左手の動きがあまりに早くて、耳が音を聞き分けられないくらいだ(ホールが悪い?)。右手もボウイングの美しいこと。弦間の移動が素早い。また、長音で弓を返してもそれが音に現れない。一体、どんな風に筋肉を使っているのだろう(ヴァイオリニストなら誰でもできる?-いけないところでこっそり弓を返すと、どうしても先生に見破られてしまう私)
第一楽章の自作のカデンツァ、素敵だ。第一楽章が終わったところで拍手をしたかったくらい。-と思っていたら、いるいる、拍手する人。曲の途中で拍手しない、は一応の約束事だけれど、オペラでアリアの後拍手が許されるように、カデンツァの後は許容してもらえないかしら。第二から第三楽章の間は、半呼吸後に突入。ここぞとばかり咳をしていて指揮者を見ていなかった人は、周囲から睨まれたことだろう。
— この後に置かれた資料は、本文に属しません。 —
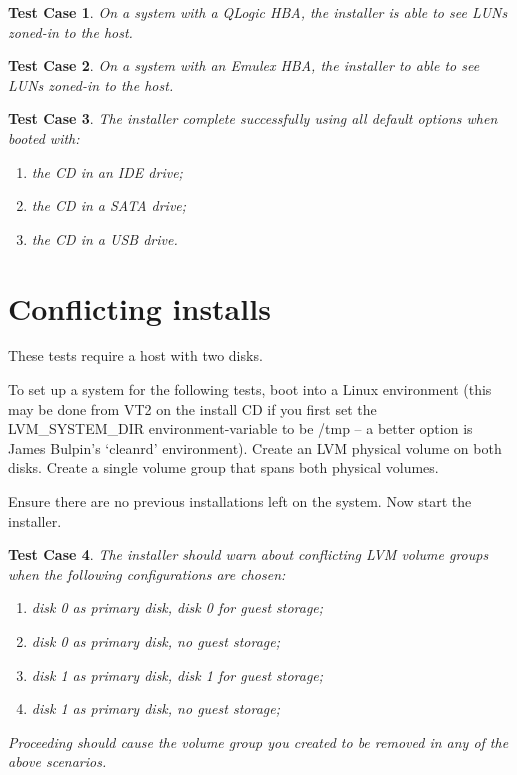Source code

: \documentclass[a4paper]{article}
\newtheorem{testcase}{Test Case}
\begin{document}
\begin{testcase}
On a system with a QLogic HBA, the installer is able to see LUNs
zoned-in to the host.
\end{testcase}

\begin{testcase}
On a system with an Emulex HBA, the installer to able to see LUNs
zoned-in to the host.
\end{testcase}

\begin{testcase}
The installer complete successfully using all default options when
booted with:
\begin{enumerate}
\item the CD in an IDE drive;
\item the CD in a SATA drive;
\item the CD in a USB drive.
\end{enumerate}
\end{testcase}


\section{Conflicting installs}

These tests require a host with two disks.

To set up a system for the following tests, boot into a Linux
environment (this may be done from VT2 on the install CD if you first
set the LVM\_SYSTEM\_DIR environment-variable to be /tmp -- a better
option is James Bulpin's `cleanrd' environment).  Create an LVM
physical volume on both disks. Create a single volume group that spans
both physical volumes.

Ensure there are no previous installations left on the system.  Now
start the installer.

\begin{testcase}
The installer should warn about conflicting LVM volume groups when the
following configurations are chosen:
\begin{enumerate}
\item disk 0 as primary disk, disk 0 for guest storage;
\item disk 0 as primary disk, no guest storage;
\item disk 1 as primary disk, disk 1 for guest storage;
\item disk 1 as primary disk, no guest storage;
\end{enumerate}

Proceeding should cause the volume group you created to be removed in
any of the above scenarios.
\end{testcase}
\end{document}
ジョシュでこの曲を聴くと、いつもにも増して第三楽章の出だしが悲しい。他の曲の最終楽章では特に感じないのだけれど(あとはシューベルトのピアノソナタD.960くらい)、ここを聴くと「ああ、もう曲が終わってしまう」と悲しくなってしまうのだ。
それにしても、この曲、前奏も長いし(第一、第二楽章)、間奏も結構長い。自分の出番を待つ間、ジョシュが何を考えていたのか、とても知りたい。